Une fois, quand Il m’apparut pour me communiquer ses souffrances, je Lui ai dit : « Mon bien-aimé Seigneur, ne prends pas mal mon refus de souffrir. Que veux-Tu de moi ? Puisque c’est l’obéissance qui m’en empêche, je ne peux plus me soumettre.
Mais si Tu veux que je fasse ta Volonté, donne la lumière à mon confesseur pour qu’il m’accorde ce que Tu désires. Autrement, je suivrai ses désirs et m’opposerai obstinément à ta Volonté. Vraiment je croirai que Tu n’es pas mon aimable Jésus ! »
Notre-Seigneur voulait me soumettre à un test sévère en me faisant passer une nuit toute entière brouillée avec Lui. Avec le risque d’être trouvée malavisée, j’ai maintenu ma position toute une nuit.
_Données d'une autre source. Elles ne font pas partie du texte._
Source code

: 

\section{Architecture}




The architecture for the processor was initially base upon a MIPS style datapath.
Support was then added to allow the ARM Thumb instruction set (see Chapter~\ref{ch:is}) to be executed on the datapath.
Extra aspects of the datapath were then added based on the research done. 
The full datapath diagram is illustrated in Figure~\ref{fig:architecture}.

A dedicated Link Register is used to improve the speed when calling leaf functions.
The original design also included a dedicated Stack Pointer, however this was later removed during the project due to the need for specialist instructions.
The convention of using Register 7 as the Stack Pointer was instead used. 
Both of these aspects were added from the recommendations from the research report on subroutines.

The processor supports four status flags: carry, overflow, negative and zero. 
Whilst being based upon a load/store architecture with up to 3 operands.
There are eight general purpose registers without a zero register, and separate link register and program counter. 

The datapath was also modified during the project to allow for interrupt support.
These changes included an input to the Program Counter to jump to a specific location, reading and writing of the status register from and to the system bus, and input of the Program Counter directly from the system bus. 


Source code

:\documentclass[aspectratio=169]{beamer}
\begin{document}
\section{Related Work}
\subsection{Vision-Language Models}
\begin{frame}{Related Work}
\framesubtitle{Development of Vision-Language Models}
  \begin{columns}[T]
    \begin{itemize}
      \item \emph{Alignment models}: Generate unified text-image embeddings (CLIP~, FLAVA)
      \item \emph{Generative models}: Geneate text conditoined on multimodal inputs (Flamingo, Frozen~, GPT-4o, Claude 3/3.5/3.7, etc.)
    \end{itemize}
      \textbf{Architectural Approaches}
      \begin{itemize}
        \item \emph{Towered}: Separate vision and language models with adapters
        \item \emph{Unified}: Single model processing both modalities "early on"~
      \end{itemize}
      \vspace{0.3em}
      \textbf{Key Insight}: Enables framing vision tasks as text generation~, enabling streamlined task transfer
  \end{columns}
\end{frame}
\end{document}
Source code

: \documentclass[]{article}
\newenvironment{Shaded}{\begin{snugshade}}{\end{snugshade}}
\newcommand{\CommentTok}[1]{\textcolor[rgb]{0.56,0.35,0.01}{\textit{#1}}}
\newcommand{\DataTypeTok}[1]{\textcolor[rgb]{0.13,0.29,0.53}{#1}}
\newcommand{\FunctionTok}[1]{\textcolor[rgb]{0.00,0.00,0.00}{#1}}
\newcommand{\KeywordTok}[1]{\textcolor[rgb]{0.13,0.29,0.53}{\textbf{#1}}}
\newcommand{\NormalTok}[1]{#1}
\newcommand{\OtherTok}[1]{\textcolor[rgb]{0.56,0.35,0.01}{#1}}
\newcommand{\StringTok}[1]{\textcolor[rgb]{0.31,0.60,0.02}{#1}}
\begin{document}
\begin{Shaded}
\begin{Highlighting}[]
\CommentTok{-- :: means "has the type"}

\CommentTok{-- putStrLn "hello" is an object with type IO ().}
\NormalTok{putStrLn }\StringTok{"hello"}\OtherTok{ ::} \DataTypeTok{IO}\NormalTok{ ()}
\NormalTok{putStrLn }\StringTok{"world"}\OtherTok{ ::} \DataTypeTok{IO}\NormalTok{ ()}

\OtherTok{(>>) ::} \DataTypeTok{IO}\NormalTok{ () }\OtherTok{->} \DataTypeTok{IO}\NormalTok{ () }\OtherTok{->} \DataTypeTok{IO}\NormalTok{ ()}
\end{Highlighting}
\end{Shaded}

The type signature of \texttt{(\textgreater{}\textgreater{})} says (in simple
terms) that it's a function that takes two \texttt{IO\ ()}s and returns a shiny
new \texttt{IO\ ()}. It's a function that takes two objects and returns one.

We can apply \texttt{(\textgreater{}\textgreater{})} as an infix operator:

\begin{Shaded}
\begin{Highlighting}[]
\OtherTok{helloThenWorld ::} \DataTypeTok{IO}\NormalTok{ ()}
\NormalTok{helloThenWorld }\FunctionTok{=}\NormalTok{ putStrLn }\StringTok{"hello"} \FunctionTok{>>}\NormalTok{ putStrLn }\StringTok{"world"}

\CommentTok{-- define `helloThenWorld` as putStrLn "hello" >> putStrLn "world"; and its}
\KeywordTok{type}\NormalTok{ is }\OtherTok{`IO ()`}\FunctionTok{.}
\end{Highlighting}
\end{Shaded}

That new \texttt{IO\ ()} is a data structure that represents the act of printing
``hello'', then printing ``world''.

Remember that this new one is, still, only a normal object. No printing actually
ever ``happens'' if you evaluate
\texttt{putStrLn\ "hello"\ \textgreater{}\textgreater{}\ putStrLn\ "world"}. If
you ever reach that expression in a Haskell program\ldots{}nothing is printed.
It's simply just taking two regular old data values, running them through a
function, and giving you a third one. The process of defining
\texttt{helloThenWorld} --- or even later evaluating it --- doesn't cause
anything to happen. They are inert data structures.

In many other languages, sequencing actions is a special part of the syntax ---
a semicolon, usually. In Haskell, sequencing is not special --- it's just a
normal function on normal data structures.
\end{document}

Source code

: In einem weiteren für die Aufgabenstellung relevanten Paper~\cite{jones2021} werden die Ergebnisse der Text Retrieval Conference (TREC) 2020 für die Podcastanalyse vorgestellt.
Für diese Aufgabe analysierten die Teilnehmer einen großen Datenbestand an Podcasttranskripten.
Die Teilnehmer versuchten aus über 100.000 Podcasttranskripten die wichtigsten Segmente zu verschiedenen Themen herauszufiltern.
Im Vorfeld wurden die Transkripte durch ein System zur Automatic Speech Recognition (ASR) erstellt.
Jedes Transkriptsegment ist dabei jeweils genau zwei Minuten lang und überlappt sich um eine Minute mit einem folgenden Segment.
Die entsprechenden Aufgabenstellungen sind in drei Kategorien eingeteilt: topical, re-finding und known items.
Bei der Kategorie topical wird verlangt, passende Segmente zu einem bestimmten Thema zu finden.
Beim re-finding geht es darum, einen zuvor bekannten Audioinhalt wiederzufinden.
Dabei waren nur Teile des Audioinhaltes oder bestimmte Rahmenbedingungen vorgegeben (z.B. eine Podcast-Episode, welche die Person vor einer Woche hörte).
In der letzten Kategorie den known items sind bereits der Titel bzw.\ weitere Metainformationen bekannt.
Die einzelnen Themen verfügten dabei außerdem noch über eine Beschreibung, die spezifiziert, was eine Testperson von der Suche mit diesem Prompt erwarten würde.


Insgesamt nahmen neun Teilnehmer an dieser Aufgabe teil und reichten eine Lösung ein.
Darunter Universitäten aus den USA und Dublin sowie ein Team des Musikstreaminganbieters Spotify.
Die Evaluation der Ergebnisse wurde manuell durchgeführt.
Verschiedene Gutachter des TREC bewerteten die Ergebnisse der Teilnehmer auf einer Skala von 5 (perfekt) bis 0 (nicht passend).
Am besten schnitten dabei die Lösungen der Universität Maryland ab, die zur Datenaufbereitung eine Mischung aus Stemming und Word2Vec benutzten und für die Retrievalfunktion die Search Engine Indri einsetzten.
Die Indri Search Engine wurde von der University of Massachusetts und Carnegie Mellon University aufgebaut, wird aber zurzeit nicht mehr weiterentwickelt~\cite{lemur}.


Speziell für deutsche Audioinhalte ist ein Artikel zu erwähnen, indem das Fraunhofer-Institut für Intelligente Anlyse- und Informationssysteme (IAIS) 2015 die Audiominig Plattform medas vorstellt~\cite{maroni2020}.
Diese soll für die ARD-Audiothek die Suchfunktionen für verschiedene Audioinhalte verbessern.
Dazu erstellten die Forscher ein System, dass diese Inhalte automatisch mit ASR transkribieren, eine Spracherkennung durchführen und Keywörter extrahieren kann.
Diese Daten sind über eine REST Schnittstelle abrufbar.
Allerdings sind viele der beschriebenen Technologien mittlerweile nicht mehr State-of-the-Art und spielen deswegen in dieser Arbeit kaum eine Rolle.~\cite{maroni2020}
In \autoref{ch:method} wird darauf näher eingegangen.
Quand Il viendrait, je Lui dirais vivement : « Mon Amour, prends patience. J’ai besoin du consentement de mon confesseur pour que Tu puisses me communiquer ta souffrance. Aussi, s’il te plaît, ne me force pas à opposer ma volonté à la Tienne. Sans le consentement de ma volonté qui ne pliera pas sans le consentement de mon confesseur, Tu peux néanmoins me réduire à l’anéantissement et me communiquer toutes tes peines, tes chagrins et tes souffrances. (3) »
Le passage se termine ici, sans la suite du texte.